Director of Science · Amazon
Turning cutting-edge research into real-world customer value and coaching the next generation of tech leaders in fast-paced, high-stakes environments.
📍 Berlin, Germany
As a Director of Science for Amazon in Berlin, I lead a cross-functional, centralized research and development team focused on delivering innovative, customer-centric products. Our mission is to turn cutting-edge research into real-world solutions that delight our customers.
As a centralized science team, we have incredible opportunities to identify and develop the most impactful computer vision use cases across Amazon's entire business, allowing us to tackle a diverse set of applications in collaboration with multiple business teams.
With a background spanning academia and industry, I've found my true calling at Amazon. Here, I'm able to channel my passion for science and technology into tangible results, empowering my team to push the boundaries of what's possible. My role is about more than just managing: it's about fostering an environment where brilliant minds can thrive. Seeing their innovations come to life and create value for our customers is what drives me every single day.

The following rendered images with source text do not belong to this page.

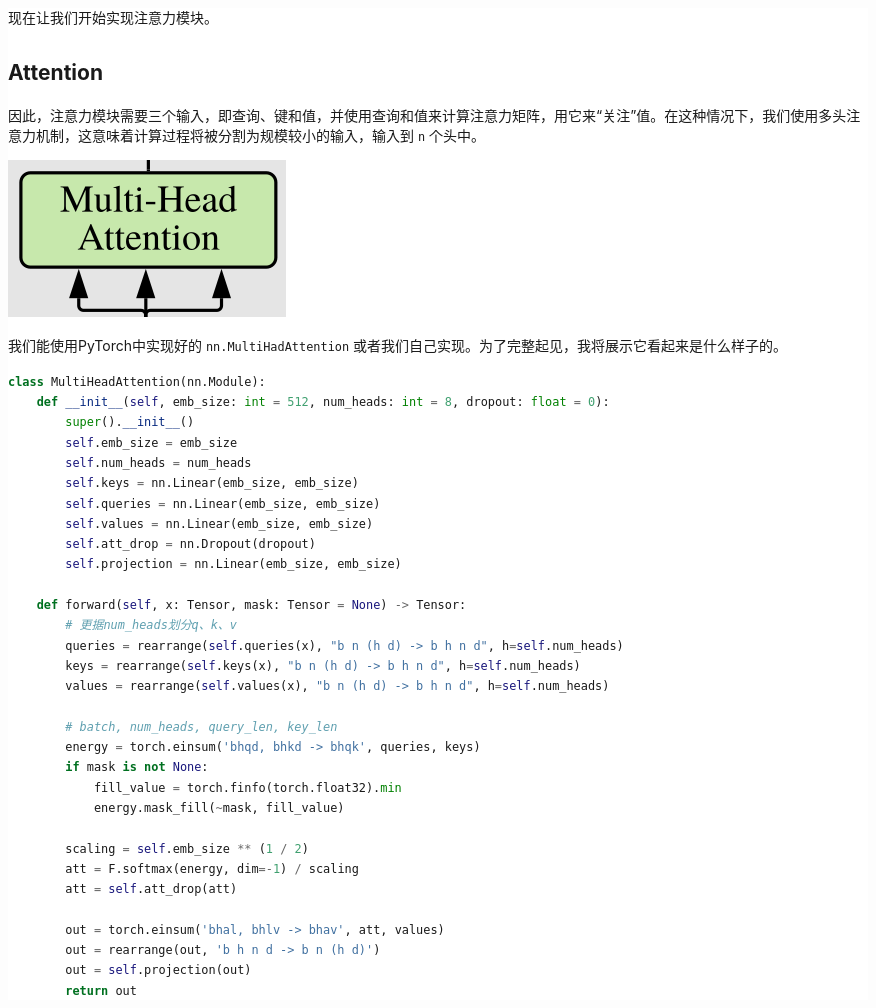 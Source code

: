 现在让我们开始实现注意力模块。

## Attention

因此，注意力模块需要三个输入，即查询、键和值，并使用查询和值来计算注意力矩阵，用它来“关注”值。在这种情况下，我们使用多头注意力机制，这意味着计算过程将被分割为规模较小的输入，输入到 `n` 个头中。

![](./figures/mhead.png)

我们能使用PyTorch中实现好的 `nn.MultiHadAttention` 或者我们自己实现。为了完整起见，我将展示它看起来是什么样子的。

```python
class MultiHeadAttention(nn.Module):
    def __init__(self, emb_size: int = 512, num_heads: int = 8, dropout: float = 0):
        super().__init__()
        self.emb_size = emb_size
        self.num_heads = num_heads
        self.keys = nn.Linear(emb_size, emb_size)
        self.queries = nn.Linear(emb_size, emb_size)
        self.values = nn.Linear(emb_size, emb_size)
        self.att_drop = nn.Dropout(dropout)
        self.projection = nn.Linear(emb_size, emb_size)
    
    def forward(self, x: Tensor, mask: Tensor = None) -> Tensor:
        # 更据num_heads划分q、k、v
        queries = rearrange(self.queries(x), "b n (h d) -> b h n d", h=self.num_heads)
        keys = rearrange(self.keys(x), "b n (h d) -> b h n d", h=self.num_heads)
        values = rearrange(self.values(x), "b n (h d) -> b h n d", h=self.num_heads)
        
        # batch, num_heads, query_len, key_len
        energy = torch.einsum('bhqd, bhkd -> bhqk', queries, keys)
        if mask is not None:
            fill_value = torch.finfo(torch.float32).min
            energy.mask_fill(~mask, fill_value)
        
        scaling = self.emb_size ** (1 / 2)
        att = F.softmax(energy, dim=-1) / scaling
        att = self.att_drop(att)
        
        out = torch.einsum('bhal, bhlv -> bhav', att, values)
        out = rearrange(out, 'b h n d -> b n (h d)')
        out = self.projection(out)
        return out
```
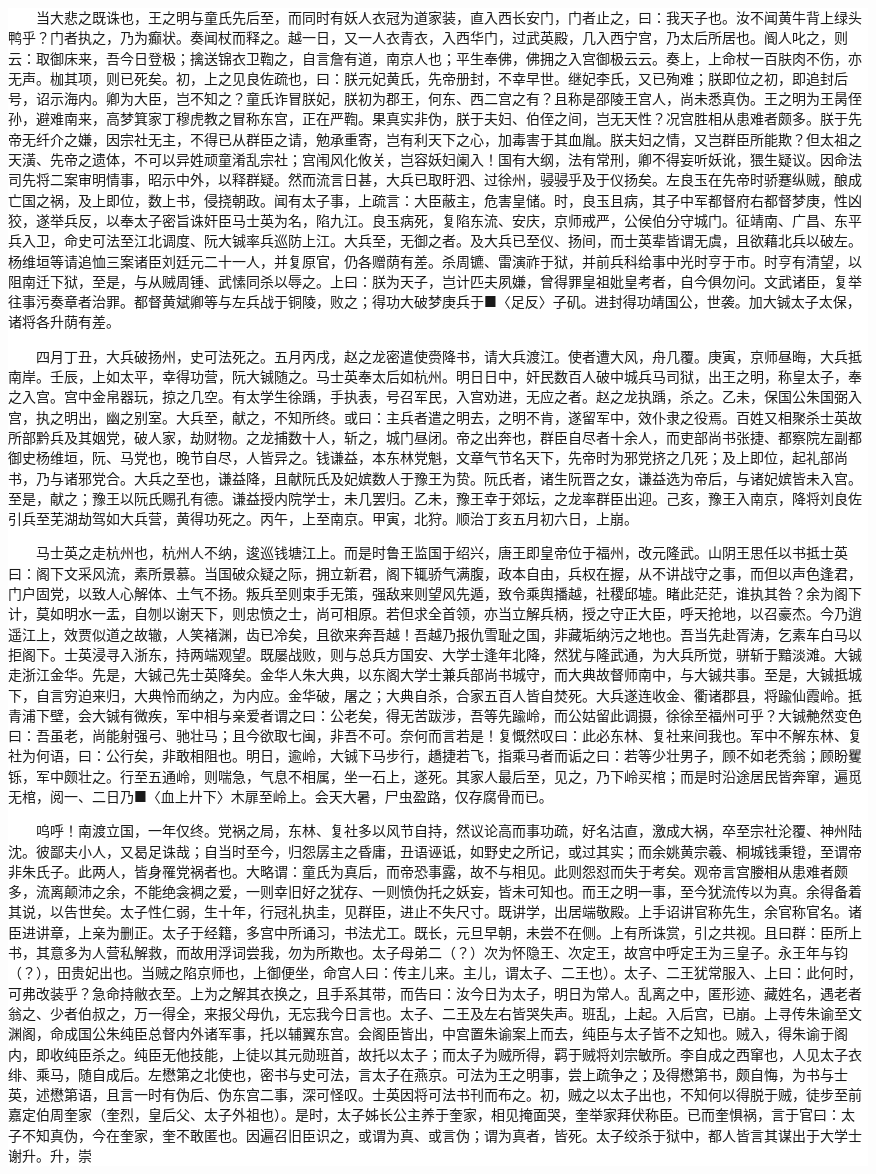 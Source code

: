 　　当大悲之既诛也，王之明与童氏先后至，而同时有妖人衣冠为道家装，直入西长安门，门者止之，曰：我天子也。汝不闻黄牛背上绿头鸭乎？门者执之，乃为癫状。奏闻杖而释之。越一日，又一人衣青衣，入西华门，过武英殿，几入西宁宫，乃太后所居也。阍人叱之，则云：取御床来，吾今日登极；擒送锦衣卫鞫之，自言詹有道，南京人也；平生奉佛，佛拥之入宫御极云云。奏上，上命杖一百肤肉不伤，亦无声。枷其项，则已死矣。初，上之见良佐疏也，曰：朕元妃黄氏，先帝册封，不幸早世。继妃李氏，又已殉难；朕即位之初，即追封后号，诏示海内。卿为大臣，岂不知之？童氏诈冒朕妃，朕初为郡王，何东、西二宫之有？且称是邵陵王宫人，尚未悉真伪。王之明为王昺侄孙，避难南来，高梦箕家丁穆虎教之冒称东宫，正在严鞫。果真实非伪，朕于夫妇、伯侄之间，岂无天性？况宫胜相从患难者颇多。朕于先帝无纤介之嫌，因宗社无主，不得已从群臣之请，勉承重寄，岂有利天下之心，加毒害于其血胤。朕夫妇之情，又岂群臣所能欺？但太祖之天潢、先帝之遗体，不可以异姓顽童淆乱宗社；宫闱风化攸关，岂容妖妇阑入！国有大纲，法有常刑，卿不得妄听妖讹，猥生疑议。因命法司先将二案审明情事，昭示中外，以释群疑。然而流言日甚，大兵已取盱泗、过徐州，骎骎乎及于仪扬矣。左良玉在先帝时骄蹇纵贼，酿成亡国之祸，及上即位，数上书，侵挠朝政。闻有太子事，上疏言：大臣蔽主，危害皇储。时，良玉且病，其子中军都督府右都督梦庚，性凶狡，遂举兵反，以奉太子密旨诛奸臣马士英为名，陷九江。良玉病死，复陷东流、安庆，京师戒严，公侯伯分守城门。征靖南、广昌、东平兵入卫，命史可法至江北调度、阮大铖率兵巡防上江。大兵至，无御之者。及大兵已至仪、扬间，而士英辈皆谓无虞，且欲藉北兵以破左。杨维垣等请追恤三案诸臣刘廷元二十一人，并复原官，仍各赠荫有差。杀周镳、雷演祚于狱，并前兵科给事中光时亨于市。时亨有清望，以阻南迁下狱，至是，与从贼周锺、武愫同杀以辱之。上曰：朕为天子，岂计匹夫夙嫌，曾得罪皇祖妣皇考者，自今俱勿问。文武诸臣，复举往事污奏章者治罪。都督黄斌卿等与左兵战于铜陵，败之；得功大破梦庚兵于■〈足反〉子矶。进封得功靖国公，世袭。加大铖太子太保，诸将各升荫有差。

　　四月丁丑，大兵破扬州，史可法死之。五月丙戌，赵之龙密遣使赍降书，请大兵渡江。使者遭大风，舟几覆。庚寅，京师昼晦，大兵抵南岸。壬辰，上如太平，幸得功营，阮大铖随之。马士英奉太后如杭州。明日日中，奸民数百人破中城兵马司狱，出王之明，称皇太子，奉之入宫。宫中金帛器玩，掠之几空。有太学生徐踽，手执表，号召军民，入宫劝进，无应之者。赵之龙执踽，杀之。乙未，保国公朱国弼入宫，执之明出，幽之别室。大兵至，献之，不知所终。或曰：主兵者遣之明去，之明不肯，遂留军中，效仆隶之役焉。百姓又相聚杀士英故所部黔兵及其姻党，破人家，劫财物。之龙捕数十人，斩之，城门昼闭。帝之出奔也，群臣自尽者十余人，而吏部尚书张捷、都察院左副都御史杨维垣，阮、马党也，晚节自尽，人皆异之。钱谦益，本东林党魁，文章气节名天下，先帝时为邪党挤之几死；及上即位，起礼部尚书，乃与诸邪党合。大兵之至也，谦益降，且献阮氏及妃嫔数人于豫王为贽。阮氏者，诸生阮晋之女，谦益选为帝后，与诸妃嫔皆未入宫。至是，献之；豫王以阮氏赐孔有德。谦益授内院学士，未几罢归。乙未，豫王幸于郊坛，之龙率群臣出迎。己亥，豫王入南京，降将刘良佐引兵至芜湖劫驾如大兵营，黄得功死之。丙午，上至南京。甲寅，北狩。顺治丁亥五月初六日，上崩。

　　马士英之走杭州也，杭州人不纳，逡巡钱塘江上。而是时鲁王监国于绍兴，唐王即皇帝位于福州，改元隆武。山阴王思任以书抵士英曰：阁下文采风流，素所景慕。当国破众疑之际，拥立新君，阁下辄骄气满腹，政本自由，兵权在握，从不讲战守之事，而但以声色逢君，门户固党，以致人心解体、土气不扬。叛兵至则束手无策，强敌来则望风先遁，致令乘舆播越，社稷邱墟。睹此茫茫，谁执其咎？余为阁下计，莫如明水一盂，自刎以谢天下，则忠愤之士，尚可相原。若但求全首领，亦当立解兵柄，授之守正大臣，呼天抢地，以召豪杰。今乃逍遥江上，效贾似道之故辙，人笑褚渊，齿已冷矣，且欲来奔吾越！吾越乃报仇雪耻之国，非藏垢纳污之地也。吾当先赴胥涛，乞素车白马以拒阁下。士英浸寻入浙东，持两端观望。既屡战败，则与总兵方国安、大学士逢年北降，然犹与隆武通，为大兵所觉，骈斩于黯淡滩。大铖走浙江金华。先是，大铖己先士英降矣。金华人朱大典，以东阁大学士兼兵部尚书城守，而大典故督师南中，与大铖共事。至是，大铖抵城下，自言穷迫来归，大典怜而纳之，为内应。金华破，屠之；大典自杀，合家五百人皆自焚死。大兵遂连收金、衢诸郡县，将踰仙霞岭。抵青浦下壁，会大铖有微疾，军中相与亲爱者谓之曰：公老矣，得无苦跋涉，吾等先踰岭，而公姑留此调摄，徐徐至福州可乎？大铖艴然变色曰：吾虽老，尚能射强弓、驰壮马；且今欲取七闽，非吾不可。奈何而言若是！复慨然叹曰：此必东林、复社来间我也。军中不解东林、复社为何语，曰：公行矣，非敢相阻也。明日，逾岭，大铖下马步行，趫捷若飞，指乘马者而诟之曰：若等少壮男子，顾不如老秃翁；顾盼矍铄，军中颇壮之。行至五通岭，则喘急，气息不相属，坐一石上，遂死。其家人最后至，见之，乃下岭买棺；而是时沿途居民皆奔窜，遍觅无棺，阅一、二日乃■〈血上廾下〉木扉至岭上。会天大暑，尸虫盈路，仅存腐骨而已。

　　呜呼！南渡立国，一年仅终。党祸之局，东林、复社多以风节自持，然议论高而事功疏，好名沽直，激成大祸，卒至宗社沦覆、神州陆沈。彼鄙夫小人，又曷足诛哉；自当时至今，归怨孱主之昏庸，丑语诬诋，如野史之所记，或过其实；而余姚黄宗羲、桐城钱秉镫，至谓帝非朱氏子。此两人，皆身罹党祸者也。大略谓：童氏为真后，而帝恐事露，故不与相见。此则怨怼而失于考矣。观帝言宫媵相从患难者颇多，流离颠沛之余，不能绝衾裯之爱，一则幸旧好之犹存、一则愤伪托之妖妄，皆未可知也。而王之明一事，至今犹流传以为真。余得备着其说，以告世矣。太子性仁弱，生十年，行冠礼执圭，见群臣，进止不失尺寸。既讲学，出居端敬殿。上手诏讲官称先生，余官称官名。诸臣进讲章，上亲为删正。太子于经籍，多宫中所诵习，书法尤工。既长，元旦早朝，未尝不在侧。上有所诛赏，引之共视。且曰群：臣所上书，其意多为人营私解救，而故用浮词尝我，勿为所欺也。太子母弟二（？）次为怀隐王、次定王，故宫中呼定王为三皇子。永王年与钧（？），田贵妃出也。当贼之陷京师也，上御便坐，命宫人曰：传主儿来。主儿，谓太子、二王也）。太子、二王犹常服入、上曰：此何时，可弗改装乎？急命持敝衣至。上为之解其衣换之，且手系其带，而告曰：汝今日为太子，明日为常人。乱离之中，匿形迹、藏姓名，遇老者翁之、少者伯叔之，万一得全，来报父母仇，无忘我今日言也。太子、二王及左右皆哭失声。班乱，上起。入后宫，已崩。上寻传朱谕至文渊阁，命成国公朱纯臣总督内外诸军事，托以辅翼东宫。会阁臣皆出，中宫置朱谕案上而去，纯臣与太子皆不之知也。贼入，得朱谕于阁内，即收纯臣杀之。纯臣无他技能，上徒以其元勋班首，故托以太子；而太子为贼所得，羁于贼将刘宗敏所。李自成之西窜也，人见太子衣绯、乘马，随自成后。左懋第之北使也，密书与史可法，言太子在燕京。可法为王之明事，尝上疏争之；及得懋第书，颇自悔，为书与士英，述懋第语，且言一时有伪后、伪东宫二事，深可怪叹。士英因将可法书刊而布之。初，贼之以太子出也，不知何以得脱于贼，徒步至前嘉定伯周奎家（奎烈，皇后父、太子外祖也）。是时，太子姊长公主养于奎家，相见掩面哭，奎举家拜伏称臣。已而奎惧祸，言于官曰：太子不知真伪，今在奎家，奎不敢匿也。因遍召旧臣识之，或谓为真、或言伪；谓为真者，皆死。太子绞杀于狱中，都人皆言其谋出于大学士谢升。升，崇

10+ years leading CV & AI teams in Germany · 25+ products shipped · multi-billion dollar customer impact
Generative AI · Computer Vision
Image & Video Understanding and Generation
Developing the next generation of AI leaders through coaching in Emotional Intelligence and Mental Models in fast-paced, high-stakes environments.
Graz University of Technology, Austria, 2007
Graduated with highest distinction
Graz University of Technology, Austria, 2003
Graduated with highest distinction
One of my deepest passions is developing the next generation of leaders in fast-paced industry environments, helping brilliant scientists and engineers grow not just as technical experts, but as self-aware, resilient, and impactful human beings.
After more than a decade leading science teams at Amazon, I've come to believe that the biggest leverage point in any organisation isn't the technology: it's the people. Coaching and mentoring is not a side activity for me; it's a core part of how I lead. I invest deeply in building the inner toolkit of my team: the resilience to own outcomes, the clarity to cut through noise, and the self-awareness to stay grounded when everything around them is moving fast.
The rise of Generative AI has made this more urgent, not less. The pace of change is relentless, the stakes are high, and the old playbooks don't always apply. What endures is a strong inner foundation: a growth mindset, sound mental models, honest communication, and the courage to build teams where people can do their best work. These are skills that can be learned and trained, and I'm deeply committed to helping people build them.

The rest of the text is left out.